-- To do --
Check every line of the data below for the word "information". Copy the ones that have it.

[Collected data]
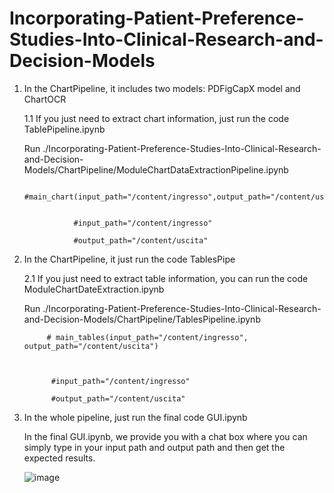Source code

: # Incorporating-Patient-Preference-Studies-Into-Clinical-Research-and-Decision-Models


1. In the ChartPipeline, it includes two models: PDFigCapX model and ChartOCR



      1.1 If you just need to extract chart information, just run the code TablePipeline.ipynb


   Run ./Incorporating-Patient-Preference-Studies-Into-Clinical-Research-and-Decision-Models/ChartPipeline/ModuleChartDataExtractionPipeline.ipynb


                  #main_chart(input_path="/content/ingresso",output_path="/content/uscita")
            
            
                  #input_path="/content/ingresso"
            
                  #output_path="/content/uscita"


  


3. In the ChartPipeline, it just run the code TablesPipe
   

     2.1 If you just need to extract table information, you can run the code ModuleChartDateExtraction.ipynb

     Run ./Incorporating-Patient-Preference-Studies-Into-Clinical-Research-and-Decision-Models/ChartPipeline/TablesPipeline.ipynb

            # main_tables(input_path="/content/ingresso", output_path="/content/uscita")



             #input_path="/content/ingresso"
            
             #output_path="/content/uscita"



4. In the whole pipeline, just run the final code GUI.ipynb


      In the final GUI.ipynb, we provide you with a chat box where you can simply type in your input path and output path and then get the expected results.
   
      ![image](https://github.com/Guo-SY/Incorporating-Patient-Preference-Studies-Into-Clinical-Research-and-Decision-Models/assets/95298812/5e546c75-2087-4c9e-b169-9adc6770bb94)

-- Response area --
      1.1 If you just need to extract chart information, just run the code TablePipeline.ipynb
     2.1 If you just need to extract table information, you can run the code ModuleChartDateExtraction.ipynb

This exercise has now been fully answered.